With Minsky’s words ringing in my ears — stability creates instability — have decades of retirement stability now sown the seeds of instability?
- Government welfare is a pyramid scheme — a greater tax base is required to support the apex. If the apex is bigger than the base, the pyramid topples. Over the past century, the age pension pyramid scheme worked reasonably well. Means testing has helped keep the pyramid upright.
- Today’s age pensioners (the boomers’ parents) generally have lower lifestyle expenses (they are, after all, the children of the Great Depression). Therefore, the age pension, plus modest earnings from their investments, enables them to live within their means.
Life expectancies for previous generations were much lower — they did not stay around for too long at the apex.
These conditions enabled the concept of retirement to become an established, and expected, part of our life cycle…birth, education, work, retirement, and death.
Consider this scenario: If tomorrow the government declared the abolition of the age pension for baby boomers and future generations, how many boomers could afford to retire on their existing capital?
‘Very few’ would be my response. This indicates that people are either expecting or feel entitled to have their retirement fully, or partly, funded by those who remain in the workforce. Is it fair for younger generations to carry the burden of this growing cost?
Imagine the outcry if this declaration of abolition was made?
This is what a century of conditioning does — what started out in the late 19th century as a sound business practice for a few (‘retiring off’ aged railway workers for safety reasons) gradually evolved (through the political process) into an entitlement for the masses. What was once a privilege is now considered a right.
So embedded is the entitlement culture that having the temerity to question this right exposes the questioner to wholesale ridicule and scorn.
The standard emotional response is ‘I have paid taxes my entire life.’
That was your legal obligation. Those taxes were spent by the government of the day to provide healthcare, roads, national security, education, etc.
Who said you were entitled to receive those taxes back at some stage?
It’s just been assumed that this was the social contract.
The reality is that not one cent of those taxes was set aside for the provision of future pensions.
Age pensions are funded annually from the cash flow that the government receives via its tax-revenue collection.

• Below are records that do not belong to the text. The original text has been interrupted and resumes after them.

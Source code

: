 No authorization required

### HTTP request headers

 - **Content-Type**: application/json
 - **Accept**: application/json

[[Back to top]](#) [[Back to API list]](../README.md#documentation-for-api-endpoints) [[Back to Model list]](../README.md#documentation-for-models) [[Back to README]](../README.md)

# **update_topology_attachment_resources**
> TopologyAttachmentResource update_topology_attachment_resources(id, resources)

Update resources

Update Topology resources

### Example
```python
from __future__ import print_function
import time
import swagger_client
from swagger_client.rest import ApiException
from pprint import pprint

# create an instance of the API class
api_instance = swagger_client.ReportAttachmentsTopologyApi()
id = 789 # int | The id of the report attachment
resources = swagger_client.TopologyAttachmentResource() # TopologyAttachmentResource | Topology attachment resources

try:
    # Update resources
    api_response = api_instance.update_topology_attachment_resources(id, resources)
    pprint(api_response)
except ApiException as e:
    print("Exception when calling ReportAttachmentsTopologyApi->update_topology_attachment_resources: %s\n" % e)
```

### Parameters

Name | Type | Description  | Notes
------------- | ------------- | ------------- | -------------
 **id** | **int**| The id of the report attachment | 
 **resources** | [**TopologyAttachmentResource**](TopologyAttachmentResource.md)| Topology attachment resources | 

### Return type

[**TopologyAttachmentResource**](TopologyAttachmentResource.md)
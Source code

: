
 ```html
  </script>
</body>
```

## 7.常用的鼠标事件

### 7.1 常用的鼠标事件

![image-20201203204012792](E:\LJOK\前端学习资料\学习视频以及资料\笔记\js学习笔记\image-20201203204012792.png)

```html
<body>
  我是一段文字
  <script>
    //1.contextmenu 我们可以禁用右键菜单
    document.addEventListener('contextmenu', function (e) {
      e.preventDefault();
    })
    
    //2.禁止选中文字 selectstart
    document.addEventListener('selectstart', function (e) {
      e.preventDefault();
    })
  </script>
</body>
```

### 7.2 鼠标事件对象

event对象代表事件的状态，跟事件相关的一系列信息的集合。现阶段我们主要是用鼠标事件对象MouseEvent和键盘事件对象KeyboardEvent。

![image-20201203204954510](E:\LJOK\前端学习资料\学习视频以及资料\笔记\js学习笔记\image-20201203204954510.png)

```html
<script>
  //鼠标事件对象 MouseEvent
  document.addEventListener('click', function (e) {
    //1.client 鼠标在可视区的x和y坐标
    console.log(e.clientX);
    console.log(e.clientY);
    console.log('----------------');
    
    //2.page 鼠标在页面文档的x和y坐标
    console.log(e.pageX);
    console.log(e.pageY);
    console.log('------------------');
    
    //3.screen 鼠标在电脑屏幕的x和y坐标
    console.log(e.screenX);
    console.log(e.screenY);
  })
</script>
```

Once you logically dispense with the ‘I’ve paid taxes’ response, the next retort is: ‘I am entitled to it.’
‘Because I am.’
Not a great argument.
This entitlement thinking has evolved as a result of decades of conditioning.
Don’t get me wrong; I’m not anti-age pension — senior members of my family receive an age pension. What I’m doing is debunking the emotionally-charged ‘popular thinking’.
Throughout history, the masses get slaughtered — literally and figuratively — because they do not apply critical thinking to situations.
In truth, a retirement that is partly or fully funded by the age pension is a gift…given to recipients courtesy of the efforts of tomorrow’s taxpayers. Should the taxpayers of tomorrow decide that the gift is becoming too expensive, it would leave government-funded retirements in jeopardy.
While it’s highly unlikely that any government would cease handing out age pensions altogether, a variety of measures will be implemented to restrict the costs from consuming the budget. These measures could include: abolishing indexation, tightening the means test (perhaps to include the family home) and/or raising the eligibility age (again).
Boomer retirees expecting to receive a ‘set and forget’ level of age pension should think again.
The more indentured tomorrow’s taxpayers become, the more at-risk the continuation of the ‘entitlement payments’ their labour is funding becomes as well.